Have I dispensed with free will, then? No. My goal has not been to address the reality or unreality of free will. The question of whether or not we have free agency is beyond the scope of this essay and, I dare say, probably beyond the ability of anyone to resolve conclusively. The only thing that I have hoped to accomplish is the banishment of a particular fear regarding the subject of free will. We rightly desire the stability of our societies and the rule of law (anarchists to the contrary) is a critical component of that stability. If our systems of crime and punishment did, in fact, require freedom of will then we would have cause to fear the possibility that free will might only be a philosopher's dream. Fortunately, our punitive institutions are not such fragile things. Whether our actions are in our genes, our upbringing, or in some sort of ephemeral soul, the legal foundations of our society will persist.
2 comments:
We certainly *appear* to have free will.
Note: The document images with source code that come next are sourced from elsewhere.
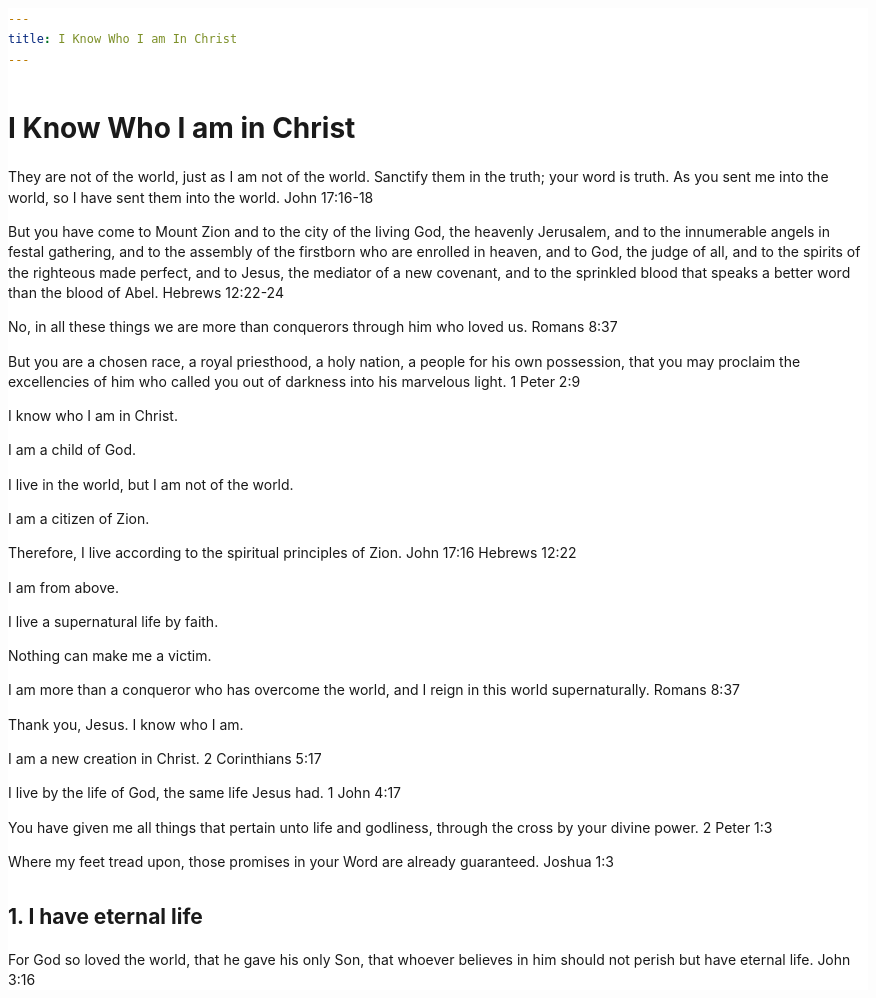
 ```yaml
---
title: I Know Who I am In Christ
---
```


# I Know Who I am in Christ

They are not of the world, just as I am not of the world. Sanctify them in the truth; your word is truth. As you sent me into the world, so I have sent them into the world. John 17:16-18

But you have come to Mount Zion and to the city of the living God, the heavenly Jerusalem, and to the innumerable angels in festal gathering, and to the assembly of the firstborn who are enrolled in heaven, and to God, the judge of all, and to the spirits of the righteous made perfect, and to Jesus, the mediator of a new covenant, and to the sprinkled blood that speaks a better word than the blood of Abel. Hebrews 12:22-24

No, in all these things we are more than conquerors through him who loved us. Romans 8:37

But you are a chosen race, a royal priesthood, a holy nation, a people for his own possession, that you may proclaim the excellencies of him who called you out of darkness into his marvelous light. 1 Peter 2:9

I know who I am in Christ.

I am a child of God.

I live in the world, but I am not of the world.

I am a citizen of Zion.

Therefore, I live according to the spiritual principles of Zion. John 17:16 Hebrews 12:22

I am from above.

I live a supernatural life by faith.

Nothing can make me a victim.

I am more than a conqueror who has overcome the world, and I reign in this world supernaturally. Romans 8:37

Thank you, Jesus. I know who I am.

I am a new creation in Christ. 2 Corinthians 5:17

I live by the life of God, the same life Jesus had. 1 John 4:17

You have given me all things that pertain unto life and godliness, through the cross by your divine power. 2 Peter 1:3

Where my feet tread upon, those promises in your Word are already guaranteed. Joshua 1:3

## 1. I have eternal life

For God so loved the world, that he gave his only Son, that whoever believes in him should not perish but have eternal life. John 3:16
But I tend to agree with you... at this point, whether we actually do or not seems to be a matter of faith.
As to the question of whether or not free will exists (which I carefully avoided addressing in the essay), I'm inclined to the opinion that the term is semantically meaningless while, at the same time, favoring Dennett's view that we have "free enough" will, which is to say that our actions are so thoroughly bound up in the complexity of our internal systems that we may as well treat ourselves as though we were free agents.